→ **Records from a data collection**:
═══

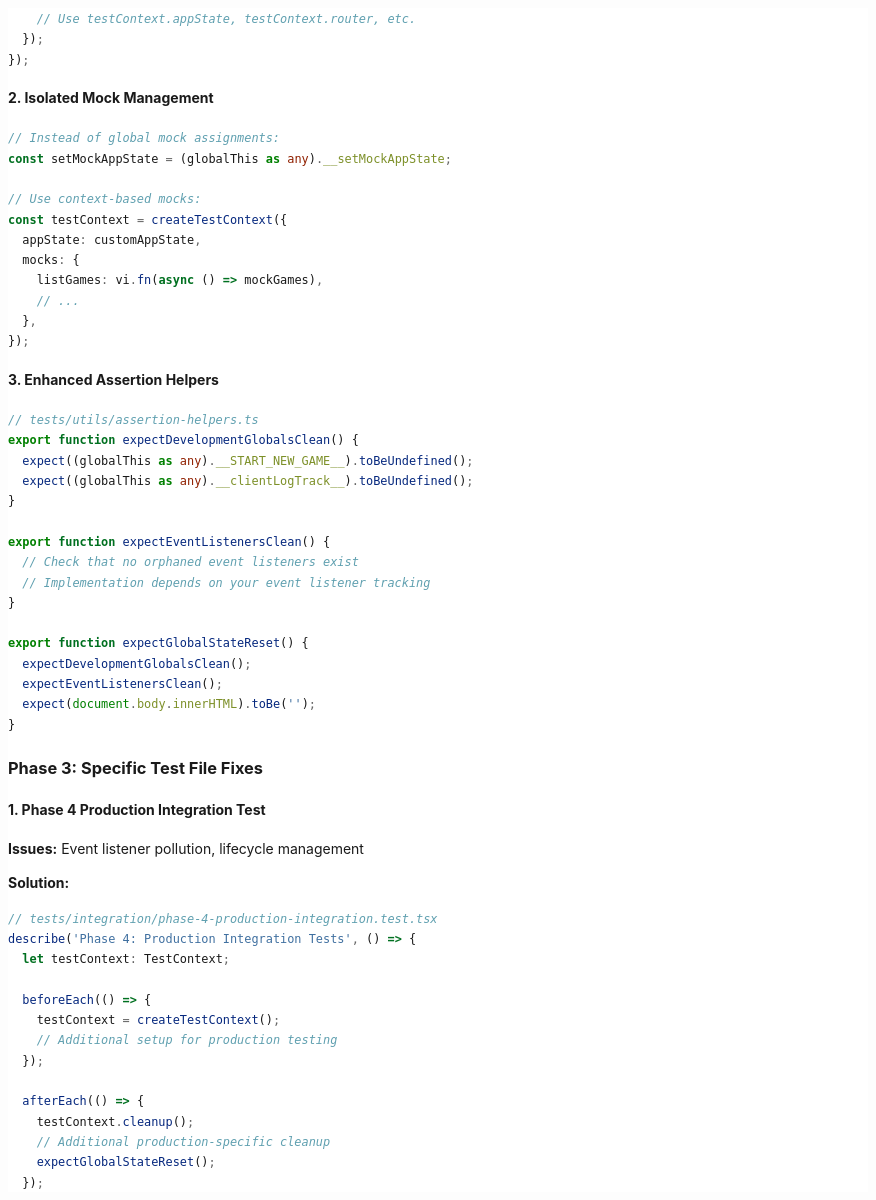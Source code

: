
 ```typescript
    // Use testContext.appState, testContext.router, etc.
  });
});
```

#### **2. Isolated Mock Management**

```typescript
// Instead of global mock assignments:
const setMockAppState = (globalThis as any).__setMockAppState;

// Use context-based mocks:
const testContext = createTestContext({
  appState: customAppState,
  mocks: {
    listGames: vi.fn(async () => mockGames),
    // ...
  },
});
```

#### **3. Enhanced Assertion Helpers**

```typescript
// tests/utils/assertion-helpers.ts
export function expectDevelopmentGlobalsClean() {
  expect((globalThis as any).__START_NEW_GAME__).toBeUndefined();
  expect((globalThis as any).__clientLogTrack__).toBeUndefined();
}

export function expectEventListenersClean() {
  // Check that no orphaned event listeners exist
  // Implementation depends on your event listener tracking
}

export function expectGlobalStateReset() {
  expectDevelopmentGlobalsClean();
  expectEventListenersClean();
  expect(document.body.innerHTML).toBe('');
}
```

### **Phase 3: Specific Test File Fixes**

#### **1. Phase 4 Production Integration Test**

**Issues:** Event listener pollution, lifecycle management

**Solution:**

```typescript
// tests/integration/phase-4-production-integration.test.tsx
describe('Phase 4: Production Integration Tests', () => {
  let testContext: TestContext;

  beforeEach(() => {
    testContext = createTestContext();
    // Additional setup for production testing
  });

  afterEach(() => {
    testContext.cleanup();
    // Additional production-specific cleanup
    expectGlobalStateReset();
  });

```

═══

→ **Problem details**: Find every line of the data that includes the string "const". Copy each of those lines.

→ **Task answer**:
const setMockAppState = (globalThis as any).__setMockAppState;
const testContext = createTestContext({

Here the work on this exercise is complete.